Concepedia

TLDR

Metabolic reprogramming drives cancer growth, metastasis, and therapeutic resistance, and targeting dysregulated metabolic pathways to overcome resistance remains a critical but challenging clinical need. The study seeks to identify metabolic vulnerabilities that can be targeted to overcome ibrutinib resistance in mantle cell lymphoma. Using genomic analyses of clinical specimens, the authors linked OXPHOS and glutaminolysis reprogramming to ibrutinib resistance in mantle cell lymphoma. Inhibition of OXPHOS with the complex I inhibitor IACS‑010759 markedly suppressed growth of ibrutinib‑resistant mantle cell lymphoma models in vitro and in vivo, supporting metabolic targeting as a viable strategy against refractory cancers.

Abstract

Metabolic reprogramming is linked to cancer cell growth and proliferation, metastasis, and therapeutic resistance in a multitude of cancers. Targeting dysregulated metabolic pathways to overcome resistance, an urgent clinical need in all relapsed/refractory cancers, remains difficult.
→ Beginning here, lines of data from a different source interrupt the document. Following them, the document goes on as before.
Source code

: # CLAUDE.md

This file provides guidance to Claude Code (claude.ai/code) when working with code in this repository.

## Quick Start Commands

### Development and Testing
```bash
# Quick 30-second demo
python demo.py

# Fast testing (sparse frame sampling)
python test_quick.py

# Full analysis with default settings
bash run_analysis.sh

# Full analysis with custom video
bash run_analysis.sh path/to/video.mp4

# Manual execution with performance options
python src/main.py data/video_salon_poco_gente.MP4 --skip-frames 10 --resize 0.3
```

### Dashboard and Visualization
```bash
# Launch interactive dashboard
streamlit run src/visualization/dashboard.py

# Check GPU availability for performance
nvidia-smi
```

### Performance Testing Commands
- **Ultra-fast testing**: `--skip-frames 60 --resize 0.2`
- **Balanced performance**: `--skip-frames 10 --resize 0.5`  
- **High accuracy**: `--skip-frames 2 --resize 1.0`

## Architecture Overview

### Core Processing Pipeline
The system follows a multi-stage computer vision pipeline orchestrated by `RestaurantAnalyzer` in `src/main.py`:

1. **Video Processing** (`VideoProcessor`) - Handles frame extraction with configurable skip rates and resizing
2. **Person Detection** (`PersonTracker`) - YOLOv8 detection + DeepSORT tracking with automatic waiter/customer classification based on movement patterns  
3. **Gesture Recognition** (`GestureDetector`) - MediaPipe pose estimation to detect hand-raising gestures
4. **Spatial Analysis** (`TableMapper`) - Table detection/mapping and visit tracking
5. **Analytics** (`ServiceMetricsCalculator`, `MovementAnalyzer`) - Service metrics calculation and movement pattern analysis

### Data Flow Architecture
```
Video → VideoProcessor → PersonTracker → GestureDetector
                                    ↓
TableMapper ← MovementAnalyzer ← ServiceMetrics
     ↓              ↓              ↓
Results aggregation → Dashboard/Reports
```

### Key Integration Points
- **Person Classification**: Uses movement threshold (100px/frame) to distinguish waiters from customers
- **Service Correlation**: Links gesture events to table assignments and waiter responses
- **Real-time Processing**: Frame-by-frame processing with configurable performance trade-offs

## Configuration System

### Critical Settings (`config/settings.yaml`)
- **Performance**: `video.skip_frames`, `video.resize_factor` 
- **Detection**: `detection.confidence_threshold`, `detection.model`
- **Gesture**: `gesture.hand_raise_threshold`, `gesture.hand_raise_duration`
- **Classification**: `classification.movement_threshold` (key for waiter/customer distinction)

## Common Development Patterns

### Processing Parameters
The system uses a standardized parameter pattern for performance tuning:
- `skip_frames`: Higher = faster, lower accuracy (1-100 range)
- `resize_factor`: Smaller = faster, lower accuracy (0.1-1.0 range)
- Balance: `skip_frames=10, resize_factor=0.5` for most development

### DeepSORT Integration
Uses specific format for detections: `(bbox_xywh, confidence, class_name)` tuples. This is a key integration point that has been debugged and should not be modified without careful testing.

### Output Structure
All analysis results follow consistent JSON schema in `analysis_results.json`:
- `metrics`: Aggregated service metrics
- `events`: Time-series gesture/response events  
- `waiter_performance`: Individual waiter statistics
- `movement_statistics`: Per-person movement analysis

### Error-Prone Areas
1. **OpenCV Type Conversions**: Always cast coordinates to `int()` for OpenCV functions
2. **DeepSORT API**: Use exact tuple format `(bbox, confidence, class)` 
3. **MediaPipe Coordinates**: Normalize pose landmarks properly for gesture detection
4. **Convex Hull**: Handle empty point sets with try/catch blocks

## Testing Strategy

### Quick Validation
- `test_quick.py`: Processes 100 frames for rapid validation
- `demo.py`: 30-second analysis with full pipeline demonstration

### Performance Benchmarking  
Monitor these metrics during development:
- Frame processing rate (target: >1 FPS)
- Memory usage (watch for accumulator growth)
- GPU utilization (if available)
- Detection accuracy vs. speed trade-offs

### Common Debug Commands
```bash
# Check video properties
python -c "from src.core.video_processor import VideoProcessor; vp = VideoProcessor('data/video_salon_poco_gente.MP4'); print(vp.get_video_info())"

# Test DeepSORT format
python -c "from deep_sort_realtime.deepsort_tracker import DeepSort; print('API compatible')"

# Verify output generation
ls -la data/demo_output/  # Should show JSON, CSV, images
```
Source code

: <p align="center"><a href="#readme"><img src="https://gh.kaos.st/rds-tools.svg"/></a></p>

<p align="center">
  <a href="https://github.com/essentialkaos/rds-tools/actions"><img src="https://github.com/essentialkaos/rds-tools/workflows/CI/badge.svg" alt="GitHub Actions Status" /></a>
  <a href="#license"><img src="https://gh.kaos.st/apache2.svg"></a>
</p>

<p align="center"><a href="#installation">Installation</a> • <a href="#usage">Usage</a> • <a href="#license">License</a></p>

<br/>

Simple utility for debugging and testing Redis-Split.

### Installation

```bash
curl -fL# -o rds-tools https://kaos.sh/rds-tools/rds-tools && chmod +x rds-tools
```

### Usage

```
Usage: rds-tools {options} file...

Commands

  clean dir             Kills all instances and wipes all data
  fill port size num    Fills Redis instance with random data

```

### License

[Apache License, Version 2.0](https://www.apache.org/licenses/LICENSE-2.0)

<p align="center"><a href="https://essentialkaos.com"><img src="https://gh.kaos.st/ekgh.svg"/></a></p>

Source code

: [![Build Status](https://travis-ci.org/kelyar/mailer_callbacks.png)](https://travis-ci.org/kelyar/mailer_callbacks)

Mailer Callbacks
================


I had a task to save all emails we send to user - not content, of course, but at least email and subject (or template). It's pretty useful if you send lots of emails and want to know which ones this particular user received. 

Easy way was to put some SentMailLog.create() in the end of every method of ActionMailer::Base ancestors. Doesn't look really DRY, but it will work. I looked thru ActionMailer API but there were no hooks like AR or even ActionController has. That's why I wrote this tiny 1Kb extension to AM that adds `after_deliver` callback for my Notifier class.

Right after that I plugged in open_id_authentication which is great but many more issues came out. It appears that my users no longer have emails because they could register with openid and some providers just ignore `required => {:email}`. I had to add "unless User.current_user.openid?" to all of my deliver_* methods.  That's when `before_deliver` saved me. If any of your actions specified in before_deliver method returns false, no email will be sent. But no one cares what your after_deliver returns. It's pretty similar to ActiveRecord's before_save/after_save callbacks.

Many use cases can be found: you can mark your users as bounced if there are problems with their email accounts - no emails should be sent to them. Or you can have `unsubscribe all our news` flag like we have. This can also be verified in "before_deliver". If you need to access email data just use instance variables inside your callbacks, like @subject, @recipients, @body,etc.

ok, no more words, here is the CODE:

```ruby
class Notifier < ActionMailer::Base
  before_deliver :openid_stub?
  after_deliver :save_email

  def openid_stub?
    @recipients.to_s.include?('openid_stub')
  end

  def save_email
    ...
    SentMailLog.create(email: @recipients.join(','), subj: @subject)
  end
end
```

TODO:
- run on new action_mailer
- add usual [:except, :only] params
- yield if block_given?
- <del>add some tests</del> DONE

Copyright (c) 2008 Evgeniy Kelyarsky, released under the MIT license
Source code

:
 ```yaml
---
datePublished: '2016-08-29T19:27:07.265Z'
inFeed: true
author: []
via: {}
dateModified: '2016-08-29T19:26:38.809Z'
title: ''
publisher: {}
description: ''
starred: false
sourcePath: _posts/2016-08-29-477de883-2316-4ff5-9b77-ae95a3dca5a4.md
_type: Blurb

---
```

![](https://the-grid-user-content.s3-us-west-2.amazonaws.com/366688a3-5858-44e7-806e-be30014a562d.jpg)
Through genomic analyses of clinical specimens, we show that metabolic reprogramming toward oxidative phosphorylation (OXPHOS) and glutaminolysis is associated with therapeutic resistance to the Bruton's tyrosine kinase inhibitor ibrutinib in mantle cell lymphoma (MCL), a B cell lymphoma subtype with poor clinical outcomes. Inhibition of OXPHOS with a clinically applicable small molecule, IACS-010759, which targets complex I of the mitochondrial electron transport chain, results in marked growth inhibition in vitro and in vivo in ibrutinib-resistant patient-derived cancer models. This work suggests that targeting metabolic pathways to subvert therapeutic resistance is a clinically viable approach to treat highly refractory malignancies.